シュリコマベツ湾(シリコマベツ湾、尻駒別湾)は阿寒湖の西部にあります。湖の尖った部分です。
チュウルイ湾と同様に、以前はマリモの群生地でした。シュリコマベツ湾の南側にある大崎にもマリモが住んでいました。
しかし、1925年頃に行われた森林伐採による土砂流入など地域の開発作業が発端となり環境が激変したため、1956年の調査でシュリコマベツ湾のマリモが姿を消してしまったことが判明しました。

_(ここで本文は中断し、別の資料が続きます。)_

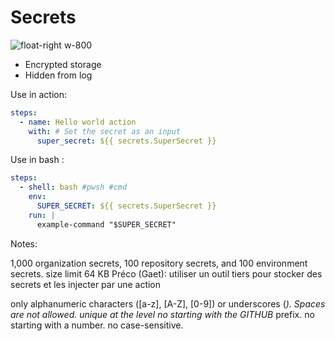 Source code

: <!-- .slide: class="with-code" -->
# Secrets 

![float-right w-800](./assets/images/secrets.png)

- Encrypted storage
- Hidden from log

Use in action: 

```yaml
steps:
  - name: Hello world action
    with: # Set the secret as an input
      super_secret: ${{ secrets.SuperSecret }}
```

Use in bash :

```yaml
steps:
  - shell: bash #pwsh #cmd
    env:
      SUPER_SECRET: ${{ secrets.SuperSecret }}
    run: |
      example-command "$SUPER_SECRET"
```


Notes: 

1,000 organization secrets, 100 repository secrets, and 100 environment secrets.
size limit 64 KB 
Préco (Gaet): utiliser un outil tiers pour stocker des secrets et les injecter par une action 

only alphanumeric characters ([a-z], [A-Z], [0-9]) or underscores (_). Spaces are not allowed.
unique at the level
no starting with the GITHUB_ prefix.
no starting with a number.
no case-sensitive.

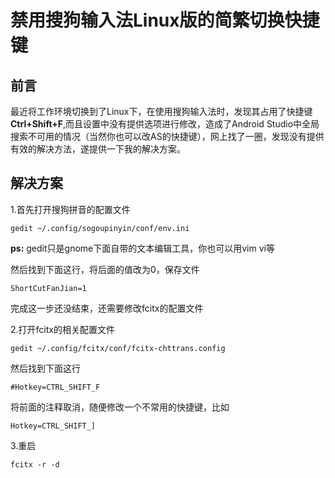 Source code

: # 禁用搜狗输入法Linux版的简繁切换快捷键

## 前言

最近将工作环境切换到了Linux下，在使用搜狗输入法时，发现其占用了快捷键**Ctrl+Shift+F**,而且设置中没有提供选项进行修改，造成了Android Studio中全局搜索不可用的情况（当然你也可以改AS的快捷键），网上找了一圈，发现没有提供有效的解决方法，遂提供一下我的解决方案。

## 解决方案

1.首先打开搜狗拼音的配置文件

```
gedit ~/.config/sogoupinyin/conf/env.ini
```

**ps:** gedit只是gnome下面自带的文本编辑工具，你也可以用vim vi等

然后找到下面这行，将后面的值改为0，保存文件

```
ShortCutFanJian=1
```

完成这一步还没结束，还需要修改fcitx的配置文件

2.打开fcitx的相关配置文件

```
gedit ~/.config/fcitx/conf/fcitx-chttrans.config
```

然后找到下面这行

```
#Hotkey=CTRL_SHIFT_F
```

将前面的注释取消，随便修改一个不常用的快捷键，比如

```
Hotkey=CTRL_SHIFT_]
```



3.重启

```
fcitx -r -d
```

1920年代後半(1924年11月6日発行の釧路新聞によると1924年、三好〔1938〕によると1929年)、シュリコマベツに流入する尻駒別川の上流で森林伐採が行われ、伐木を流送した結果、マリモが土砂に埋没したり、水質が汚濁したりするなどの被害が発生し(菅野 1934、三好 1938)、1940年代には壊滅状態に陥った(舘脇1949)。
マリモ保護管理計画|北海道釧路市ホームページ
過去にはいなくなってしまったマリモを復活させようと、チュウルイ湖岸に打ち上げられたマリモを移植する作業が行われました。しかしながら、マリモは定着せず計画は頓挫していました。
マリモの生育を妨げる湖の富栄養化は改善したと言われていますが、まだマリモが現れる気配はありません。
2021年6月から、環境省が主導するシュリコマベツ湾のマリモ生育地再生事業が本格的に始まりました。マリモ保護管理計画では、シュリコマベツ湾は「マリモを学ぶ場・マリモと触れあう場」として整備することがかねてより計画されていました。
ちなみに、マリモ(毬藻)の名付け親である川上瀧彌氏が初めてマリモを発見したのはシュリコマベツ湾でした。